# Jacobi Symbol: $\sum_{n=1}^{p}\left(\sum_{m=1}^{h}\left(\frac{m+n}{p}\right)\right)^2=h(p-h)$

Show that if $$p$$ is and odd prime and $$h$$ is an integer, $$1\le h \le p$$, then

$$\displaystyle\sum_{n=1}^{p}\left(\sum_{m=1}^{h}\left(\frac{m+n}{p}\right)\right)^2=h(p-h)$$ where $$\left(\frac{m+n}{p}\right)$$ denotes the Jacobi symbol.

My solution:

For $$h=1$$, we have $$\left(\frac{1+n}{p}\right)^2$$ is always 1 or 0. It is 0 only when $$n=p-1$$. So the sum comes out to be $$p-1$$, which is accordance with $$h(p-h)$$. Similarly, for $$h=p$$, and the sum is zero.
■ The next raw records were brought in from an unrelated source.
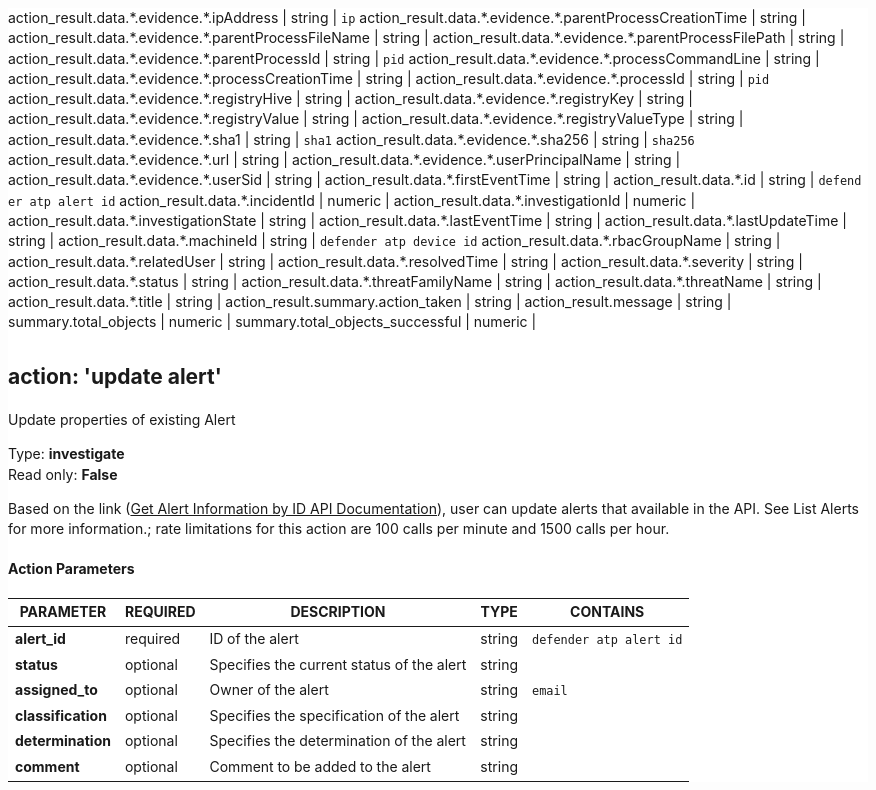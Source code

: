 action\_result\.data\.\*\.evidence\.\*\.ipAddress | string |  `ip` 
action\_result\.data\.\*\.evidence\.\*\.parentProcessCreationTime | string | 
action\_result\.data\.\*\.evidence\.\*\.parentProcessFileName | string | 
action\_result\.data\.\*\.evidence\.\*\.parentProcessFilePath | string | 
action\_result\.data\.\*\.evidence\.\*\.parentProcessId | string |  `pid` 
action\_result\.data\.\*\.evidence\.\*\.processCommandLine | string | 
action\_result\.data\.\*\.evidence\.\*\.processCreationTime | string | 
action\_result\.data\.\*\.evidence\.\*\.processId | string |  `pid` 
action\_result\.data\.\*\.evidence\.\*\.registryHive | string | 
action\_result\.data\.\*\.evidence\.\*\.registryKey | string | 
action\_result\.data\.\*\.evidence\.\*\.registryValue | string | 
action\_result\.data\.\*\.evidence\.\*\.registryValueType | string | 
action\_result\.data\.\*\.evidence\.\*\.sha1 | string |  `sha1` 
action\_result\.data\.\*\.evidence\.\*\.sha256 | string |  `sha256` 
action\_result\.data\.\*\.evidence\.\*\.url | string | 
action\_result\.data\.\*\.evidence\.\*\.userPrincipalName | string | 
action\_result\.data\.\*\.evidence\.\*\.userSid | string | 
action\_result\.data\.\*\.firstEventTime | string | 
action\_result\.data\.\*\.id | string |  `defender atp alert id` 
action\_result\.data\.\*\.incidentId | numeric | 
action\_result\.data\.\*\.investigationId | numeric | 
action\_result\.data\.\*\.investigationState | string | 
action\_result\.data\.\*\.lastEventTime | string | 
action\_result\.data\.\*\.lastUpdateTime | string | 
action\_result\.data\.\*\.machineId | string |  `defender atp device id` 
action\_result\.data\.\*\.rbacGroupName | string | 
action\_result\.data\.\*\.relatedUser | string | 
action\_result\.data\.\*\.resolvedTime | string | 
action\_result\.data\.\*\.severity | string | 
action\_result\.data\.\*\.status | string | 
action\_result\.data\.\*\.threatFamilyName | string | 
action\_result\.data\.\*\.threatName | string | 
action\_result\.data\.\*\.title | string | 
action\_result\.summary\.action\_taken | string | 
action\_result\.message | string | 
summary\.total\_objects | numeric | 
summary\.total\_objects\_successful | numeric |   

## action: 'update alert'
Update properties of existing Alert

Type: **investigate**  
Read only: **False**

Based on the link \(<a href="https\://docs\.microsoft\.com/en\-us/microsoft\-365/security/defender\-endpoint/update\-alert" target="\_blank">Get Alert Information by ID API Documentation</a>\), user can update alerts that available in the API\. See List Alerts for more information\.; rate limitations for this action are 100 calls per minute and 1500 calls per hour\.

#### Action Parameters
PARAMETER | REQUIRED | DESCRIPTION | TYPE | CONTAINS
--------- | -------- | ----------- | ---- | --------
**alert\_id** |  required  | ID of the alert | string |  `defender atp alert id` 
**status** |  optional  | Specifies the current status of the alert | string | 
**assigned\_to** |  optional  | Owner of the alert | string |  `email` 
**classification** |  optional  | Specifies the specification of the alert | string | 
**determination** |  optional  | Specifies the determination of the alert | string | 
**comment** |  optional  | Comment to be added to the alert | string |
But I am having trouble when $$h \neq 1 or p$$, how will I proceed in that case?

This question has been taken from the book : An introduction to theory of numbers by Niven, Zuckerman, Montgomery. Section 3.3., question 19. Thanks in advance.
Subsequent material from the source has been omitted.